But that's just the beginning. It appears that the dour, much-maligned peak oil sages from a few years back were at least partially correct, and the let's-drill-everywhere weasels from the war-for-oil Republican Party were, quite naturally, wrong. There are simply no indicators that gas will drop back to the $2 range anytime soon, there is very little "elasticity" left in the global petroleum market, and China and India are dipping larger and larger ladles into a smaller and smaller pot, all pointing to a very good chance that the United States will see seven or eight bucks a gallon just in time for the final SUV manufacturing plant to switch over to making Segways and sun visors.

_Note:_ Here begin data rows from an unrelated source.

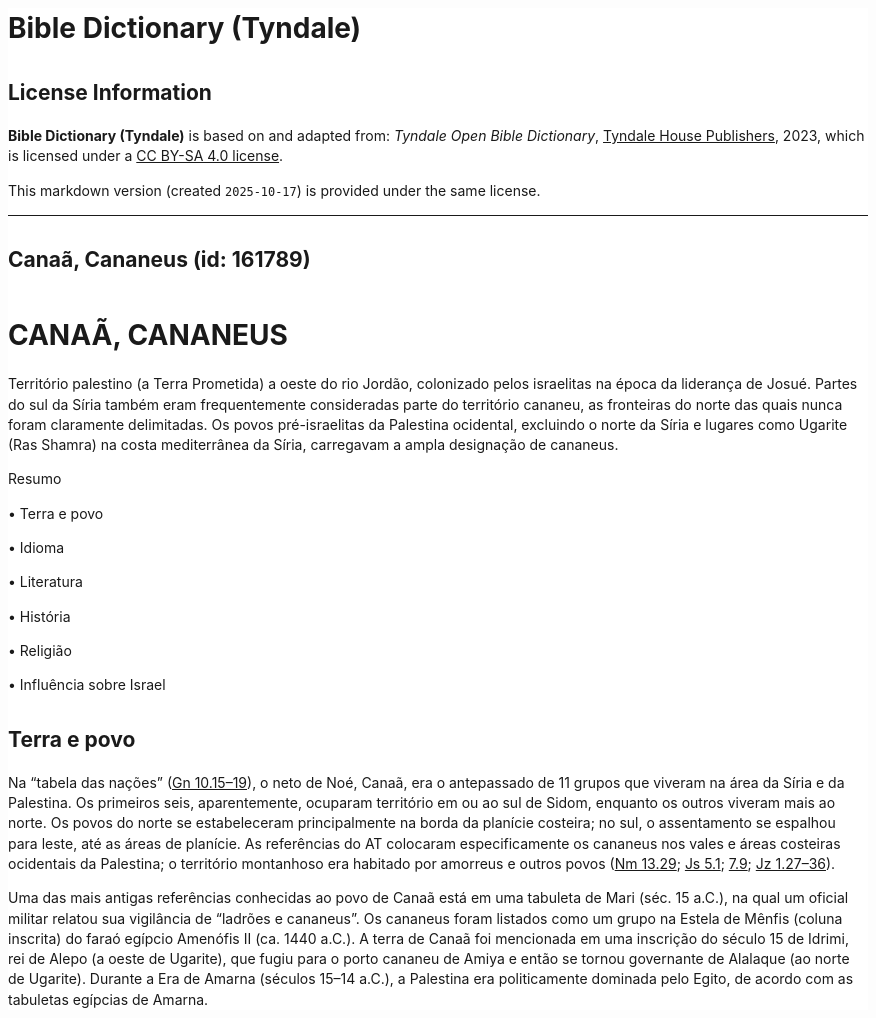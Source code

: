 # Bible Dictionary (Tyndale)

## License Information

**Bible Dictionary (Tyndale)** is based on and adapted from: _Tyndale Open Bible Dictionary_, [Tyndale House Publishers](https://tyndaleopenresources.com/), 2023, which is licensed under a [CC BY-SA 4.0 license](https://creativecommons.org/licenses/by-sa/4.0/legalcode.en).

This markdown version (created `2025-10-17`) is provided under the same license.



--------------------------------

## Canaã, Cananeus (id: 161789)

CANAÃ, CANANEUS
===============

Território palestino (a Terra Prometida) a oeste do rio Jordão, colonizado pelos israelitas na época da liderança de Josué. Partes do sul da Síria também eram frequentemente consideradas parte do território cananeu, as fronteiras do norte das quais nunca foram claramente delimitadas. Os povos pré\-israelitas da Palestina ocidental, excluindo o norte da Síria e lugares como Ugarite (Ras Shamra) na costa mediterrânea da Síria, carregavam a ampla designação de cananeus.

Resumo

• Terra e povo

• Idioma

• Literatura

• História

• Religião

• Influência sobre Israel

Terra e povo
------------

Na “tabela das nações” ([Gn 10\.15–19](https://ref.ly/Gen10:15-Gen10:19)), o neto de Noé, Canaã, era o antepassado de 11 grupos que viveram na área da Síria e da Palestina. Os primeiros seis, aparentemente, ocuparam território em ou ao sul de Sidom, enquanto os outros viveram mais ao norte. Os povos do norte se estabeleceram principalmente na borda da planície costeira; no sul, o assentamento se espalhou para leste, até as áreas de planície. As referências do AT colocaram especificamente os cananeus nos vales e áreas costeiras ocidentais da Palestina; o território montanhoso era habitado por amorreus e outros povos ([Nm 13\.29](https://ref.ly/Num13:29); [Js 5\.1](https://ref.ly/Josh5:1); [7\.9](https://ref.ly/Josh7:9); [Jz 1\.27–36](https://ref.ly/Judg1:27-Judg1:36)).

Uma das mais antigas referências conhecidas ao povo de Canaã está em uma tabuleta de Mari (séc. 15 a.C.), na qual um oficial militar relatou sua vigilância de “ladrões e cananeus”. Os cananeus foram listados como um grupo na Estela de Mênfis (coluna inscrita) do faraó egípcio Amenófis II (ca. 1440 a.C.). A terra de Canaã foi mencionada em uma inscrição do século 15 de Idrimi, rei de Alepo (a oeste de Ugarite), que fugiu para o porto cananeu de Amiya e então se tornou governante de Alalaque (ao norte de Ugarite). Durante a Era de Amarna (séculos 15–14 a.C.), a Palestina era politicamente dominada pelo Egito, de acordo com as tabuletas egípcias de Amarna.
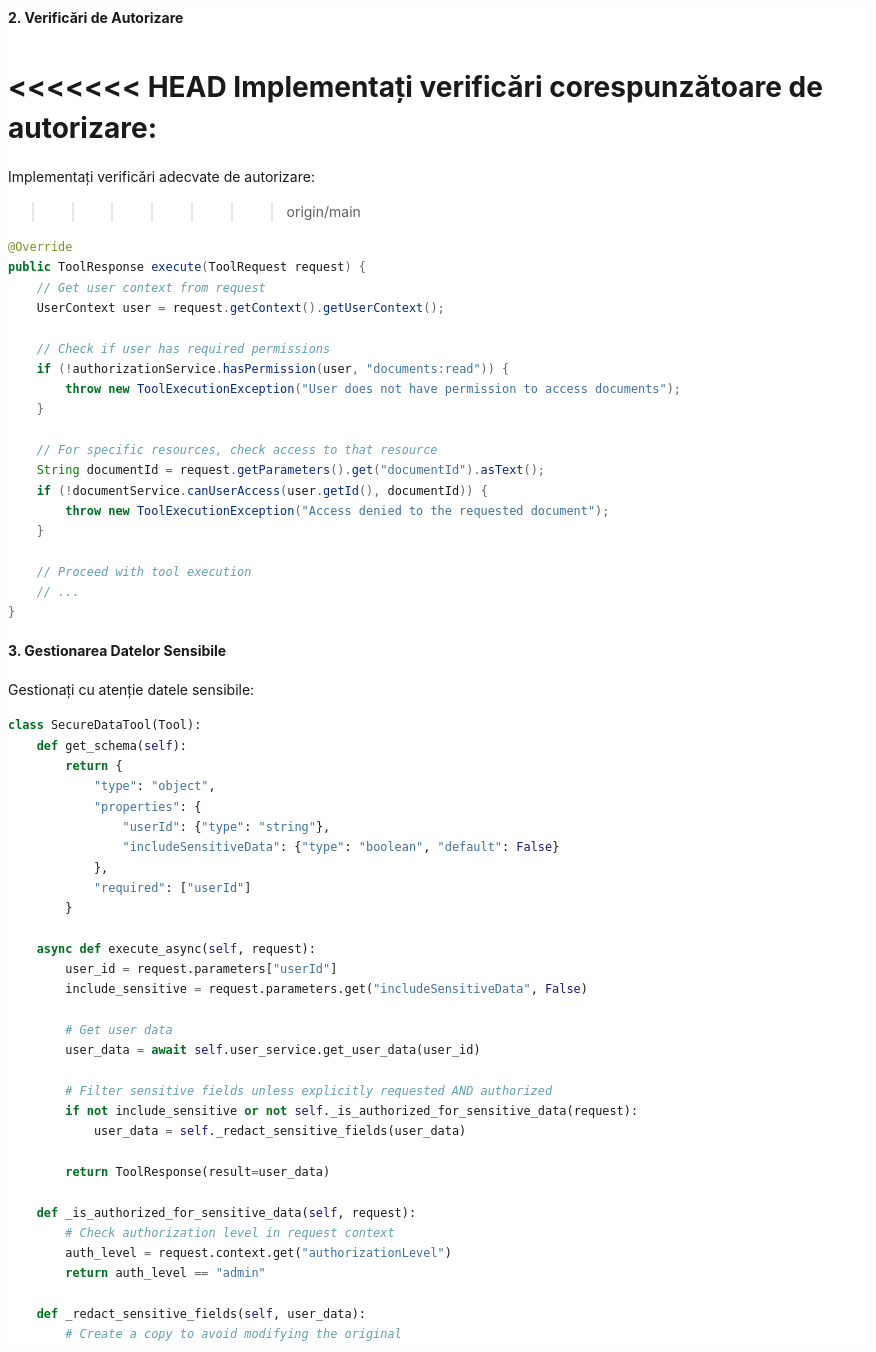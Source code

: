 #### 2. Verificări de Autorizare

<<<<<<< HEAD
Implementați verificări corespunzătoare de autorizare:
=======
Implementați verificări adecvate de autorizare:
>>>>>>> origin/main

```java
@Override
public ToolResponse execute(ToolRequest request) {
    // Get user context from request
    UserContext user = request.getContext().getUserContext();
    
    // Check if user has required permissions
    if (!authorizationService.hasPermission(user, "documents:read")) {
        throw new ToolExecutionException("User does not have permission to access documents");
    }
    
    // For specific resources, check access to that resource
    String documentId = request.getParameters().get("documentId").asText();
    if (!documentService.canUserAccess(user.getId(), documentId)) {
        throw new ToolExecutionException("Access denied to the requested document");
    }
    
    // Proceed with tool execution
    // ...
}
```

#### 3. Gestionarea Datelor Sensibile

Gestionați cu atenție datele sensibile:

```python
class SecureDataTool(Tool):
    def get_schema(self):
        return {
            "type": "object",
            "properties": {
                "userId": {"type": "string"},
                "includeSensitiveData": {"type": "boolean", "default": False}
            },
            "required": ["userId"]
        }
    
    async def execute_async(self, request):
        user_id = request.parameters["userId"]
        include_sensitive = request.parameters.get("includeSensitiveData", False)
        
        # Get user data
        user_data = await self.user_service.get_user_data(user_id)
        
        # Filter sensitive fields unless explicitly requested AND authorized
        if not include_sensitive or not self._is_authorized_for_sensitive_data(request):
            user_data = self._redact_sensitive_fields(user_data)
        
        return ToolResponse(result=user_data)
    
    def _is_authorized_for_sensitive_data(self, request):
        # Check authorization level in request context
        auth_level = request.context.get("authorizationLevel")
        return auth_level == "admin"
    
    def _redact_sensitive_fields(self, user_data):
        # Create a copy to avoid modifying the original
```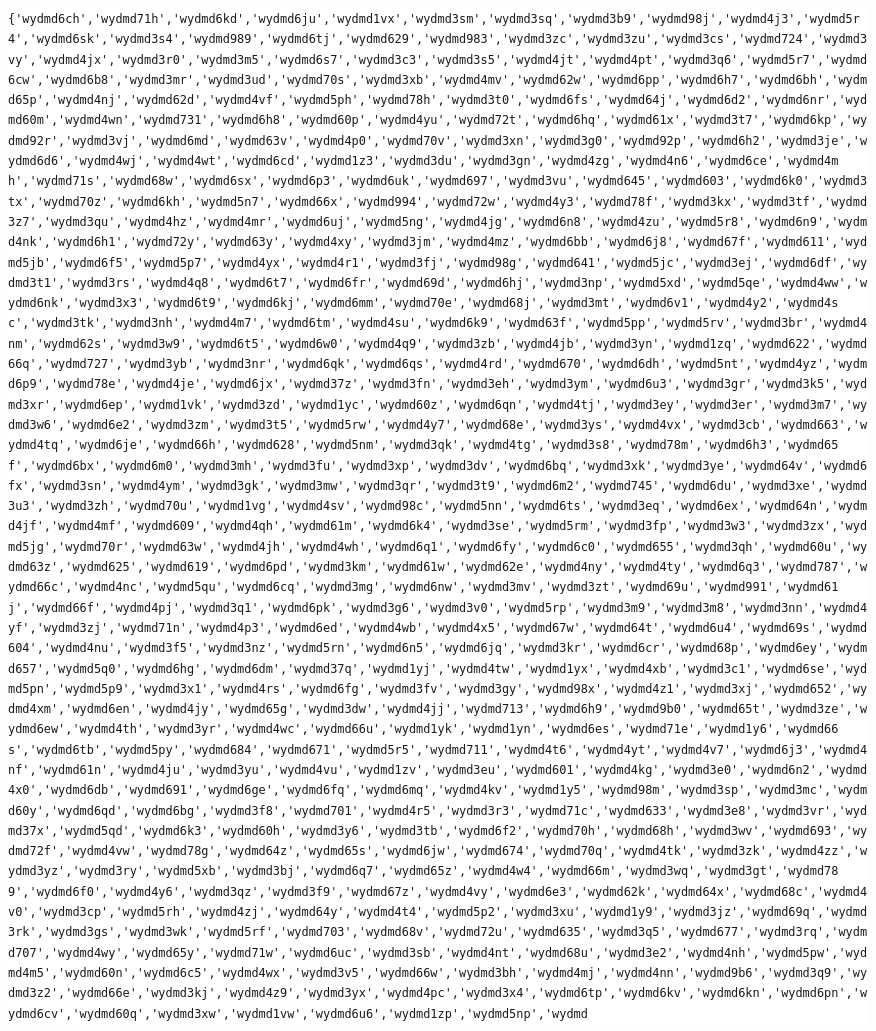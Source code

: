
 ```text
{'wydmd6ch','wydmd71h','wydmd6kd','wydmd6ju','wydmd1vx','wydmd3sm','wydmd3sq','wydmd3b9','wydmd98j','wydmd4j3','wydmd5r4','wydmd6sk','wydmd3s4','wydmd989','wydmd6tj','wydmd629','wydmd983','wydmd3zc','wydmd3zu','wydmd3cs','wydmd724','wydmd3vy','wydmd4jx','wydmd3r0','wydmd3m5','wydmd6s7','wydmd3c3','wydmd3s5','wydmd4jt','wydmd4pt','wydmd3q6','wydmd5r7','wydmd6cw','wydmd6b8','wydmd3mr','wydmd3ud','wydmd70s','wydmd3xb','wydmd4mv','wydmd62w','wydmd6pp','wydmd6h7','wydmd6bh','wydmd65p','wydmd4nj','wydmd62d','wydmd4vf','wydmd5ph','wydmd78h','wydmd3t0','wydmd6fs','wydmd64j','wydmd6d2','wydmd6nr','wydmd60m','wydmd4wn','wydmd731','wydmd6h8','wydmd60p','wydmd4yu','wydmd72t','wydmd6hq','wydmd61x','wydmd3t7','wydmd6kp','wydmd92r','wydmd3vj','wydmd6md','wydmd63v','wydmd4p0','wydmd70v','wydmd3xn','wydmd3g0','wydmd92p','wydmd6h2','wydmd3je','wydmd6d6','wydmd4wj','wydmd4wt','wydmd6cd','wydmd1z3','wydmd3du','wydmd3gn','wydmd4zg','wydmd4n6','wydmd6ce','wydmd4mh','wydmd71s','wydmd68w','wydmd6sx','wydmd6p3','wydmd6uk','wydmd697','wydmd3vu','wydmd645','wydmd603','wydmd6k0','wydmd3tx','wydmd70z','wydmd6kh','wydmd5n7','wydmd66x','wydmd994','wydmd72w','wydmd4y3','wydmd78f','wydmd3kx','wydmd3tf','wydmd3z7','wydmd3qu','wydmd4hz','wydmd4mr','wydmd6uj','wydmd5ng','wydmd4jg','wydmd6n8','wydmd4zu','wydmd5r8','wydmd6n9','wydmd4nk','wydmd6h1','wydmd72y','wydmd63y','wydmd4xy','wydmd3jm','wydmd4mz','wydmd6bb','wydmd6j8','wydmd67f','wydmd611','wydmd5jb','wydmd6f5','wydmd5p7','wydmd4yx','wydmd4r1','wydmd3fj','wydmd98g','wydmd641','wydmd5jc','wydmd3ej','wydmd6df','wydmd3t1','wydmd3rs','wydmd4q8','wydmd6t7','wydmd6fr','wydmd69d','wydmd6hj','wydmd3np','wydmd5xd','wydmd5qe','wydmd4ww','wydmd6nk','wydmd3x3','wydmd6t9','wydmd6kj','wydmd6mm','wydmd70e','wydmd68j','wydmd3mt','wydmd6v1','wydmd4y2','wydmd4sc','wydmd3tk','wydmd3nh','wydmd4m7','wydmd6tm','wydmd4su','wydmd6k9','wydmd63f','wydmd5pp','wydmd5rv','wydmd3br','wydmd4nm','wydmd62s','wydmd3w9','wydmd6t5','wydmd6w0','wydmd4q9','wydmd3zb','wydmd4jb','wydmd3yn','wydmd1zq','wydmd622','wydmd66q','wydmd727','wydmd3yb','wydmd3nr','wydmd6qk','wydmd6qs','wydmd4rd','wydmd670','wydmd6dh','wydmd5nt','wydmd4yz','wydmd6p9','wydmd78e','wydmd4je','wydmd6jx','wydmd37z','wydmd3fn','wydmd3eh','wydmd3ym','wydmd6u3','wydmd3gr','wydmd3k5','wydmd3xr','wydmd6ep','wydmd1vk','wydmd3zd','wydmd1yc','wydmd60z','wydmd6qn','wydmd4tj','wydmd3ey','wydmd3er','wydmd3m7','wydmd3w6','wydmd6e2','wydmd3zm','wydmd3t5','wydmd5rw','wydmd4y7','wydmd68e','wydmd3ys','wydmd4vx','wydmd3cb','wydmd663','wydmd4tq','wydmd6je','wydmd66h','wydmd628','wydmd5nm','wydmd3qk','wydmd4tg','wydmd3s8','wydmd78m','wydmd6h3','wydmd65f','wydmd6bx','wydmd6m0','wydmd3mh','wydmd3fu','wydmd3xp','wydmd3dv','wydmd6bq','wydmd3xk','wydmd3ye','wydmd64v','wydmd6fx','wydmd3sn','wydmd4ym','wydmd3gk','wydmd3mw','wydmd3qr','wydmd3t9','wydmd6m2','wydmd745','wydmd6du','wydmd3xe','wydmd3u3','wydmd3zh','wydmd70u','wydmd1vg','wydmd4sv','wydmd98c','wydmd5nn','wydmd6ts','wydmd3eq','wydmd6ex','wydmd64n','wydmd4jf','wydmd4mf','wydmd609','wydmd4qh','wydmd61m','wydmd6k4','wydmd3se','wydmd5rm','wydmd3fp','wydmd3w3','wydmd3zx','wydmd5jg','wydmd70r','wydmd63w','wydmd4jh','wydmd4wh','wydmd6q1','wydmd6fy','wydmd6c0','wydmd655','wydmd3qh','wydmd60u','wydmd63z','wydmd625','wydmd619','wydmd6pd','wydmd3km','wydmd61w','wydmd62e','wydmd4ny','wydmd4ty','wydmd6q3','wydmd787','wydmd66c','wydmd4nc','wydmd5qu','wydmd6cq','wydmd3mg','wydmd6nw','wydmd3mv','wydmd3zt','wydmd69u','wydmd991','wydmd61j','wydmd66f','wydmd4pj','wydmd3q1','wydmd6pk','wydmd3g6','wydmd3v0','wydmd5rp','wydmd3m9','wydmd3m8','wydmd3nn','wydmd4yf','wydmd3zj','wydmd71n','wydmd4p3','wydmd6ed','wydmd4wb','wydmd4x5','wydmd67w','wydmd64t','wydmd6u4','wydmd69s','wydmd604','wydmd4nu','wydmd3f5','wydmd3nz','wydmd5rn','wydmd6n5','wydmd6jq','wydmd3kr','wydmd6cr','wydmd68p','wydmd6ey','wydmd657','wydmd5q0','wydmd6hg','wydmd6dm','wydmd37q','wydmd1yj','wydmd4tw','wydmd1yx','wydmd4xb','wydmd3c1','wydmd6se','wydmd5pn','wydmd5p9','wydmd3x1','wydmd4rs','wydmd6fg','wydmd3fv','wydmd3gy','wydmd98x','wydmd4z1','wydmd3xj','wydmd652','wydmd4xm','wydmd6en','wydmd4jy','wydmd65g','wydmd3dw','wydmd4jj','wydmd713','wydmd6h9','wydmd9b0','wydmd65t','wydmd3ze','wydmd6ew','wydmd4th','wydmd3yr','wydmd4wc','wydmd66u','wydmd1yk','wydmd1yn','wydmd6es','wydmd71e','wydmd1y6','wydmd66s','wydmd6tb','wydmd5py','wydmd684','wydmd671','wydmd5r5','wydmd711','wydmd4t6','wydmd4yt','wydmd4v7','wydmd6j3','wydmd4nf','wydmd61n','wydmd4ju','wydmd3yu','wydmd4vu','wydmd1zv','wydmd3eu','wydmd601','wydmd4kg','wydmd3e0','wydmd6n2','wydmd4x0','wydmd6db','wydmd691','wydmd6ge','wydmd6fq','wydmd6mq','wydmd4kv','wydmd1y5','wydmd98m','wydmd3sp','wydmd3mc','wydmd60y','wydmd6qd','wydmd6bg','wydmd3f8','wydmd701','wydmd4r5','wydmd3r3','wydmd71c','wydmd633','wydmd3e8','wydmd3vr','wydmd37x','wydmd5qd','wydmd6k3','wydmd60h','wydmd3y6','wydmd3tb','wydmd6f2','wydmd70h','wydmd68h','wydmd3wv','wydmd693','wydmd72f','wydmd4vw','wydmd78g','wydmd64z','wydmd65s','wydmd6jw','wydmd674','wydmd70q','wydmd4tk','wydmd3zk','wydmd4zz','wydmd3yz','wydmd3ry','wydmd5xb','wydmd3bj','wydmd6q7','wydmd65z','wydmd4w4','wydmd66m','wydmd3wq','wydmd3gt','wydmd789','wydmd6f0','wydmd4y6','wydmd3qz','wydmd3f9','wydmd67z','wydmd4vy','wydmd6e3','wydmd62k','wydmd64x','wydmd68c','wydmd4v0','wydmd3cp','wydmd5rh','wydmd4zj','wydmd64y','wydmd4t4','wydmd5p2','wydmd3xu','wydmd1y9','wydmd3jz','wydmd69q','wydmd3rk','wydmd3gs','wydmd3wk','wydmd5rf','wydmd703','wydmd68v','wydmd72u','wydmd635','wydmd3q5','wydmd677','wydmd3rq','wydmd707','wydmd4wy','wydmd65y','wydmd71w','wydmd6uc','wydmd3sb','wydmd4nt','wydmd68u','wydmd3e2','wydmd4nh','wydmd5pw','wydmd4m5','wydmd60n','wydmd6c5','wydmd4wx','wydmd3v5','wydmd66w','wydmd3bh','wydmd4mj','wydmd4nn','wydmd9b6','wydmd3q9','wydmd3z2','wydmd66e','wydmd3kj','wydmd4z9','wydmd3yx','wydmd4pc','wydmd3x4','wydmd6tp','wydmd6kv','wydmd6kn','wydmd6pn','wydmd6cv','wydmd60q','wydmd3xw','wydmd1vw','wydmd6u6','wydmd1zp','wydmd5np','wydmd
```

Big deal? Hell yes it is. No other crucial, universal market commodity has seen a 200-400 percent price spike in such a short period. It means a much broader, more dangerous upheaval in global energy, given how that damnable petroleum is everywhere, from food production to manufacturing, shipping to construction.

It will be heaven, it will be hell. President Obama will likely hesitate not at all to instigate a massive hybrid/plug-in/alterative fuel initiative, challenging inventors and Big Auto alike to finally get their asses in gear and knock it off with the internal combustion BS that hasn't changed in any fundamental way in, oh, about 150 years.

Carpooling will soar. People will walk, bike, scooter, take the bus, work shorter weeks, stroll and amble and hum a merry tune, reacquaint themselves with the neighborhood, telecommute, vacation locally, have more phone sex. They will shop locally to avoid skyrocketing shipping prices, buy less plastic, recycle. The era of cheap oil that enabled hideous urban sprawl will now quite possibly flip over and begin to enable the exact reverse ... whatever that is.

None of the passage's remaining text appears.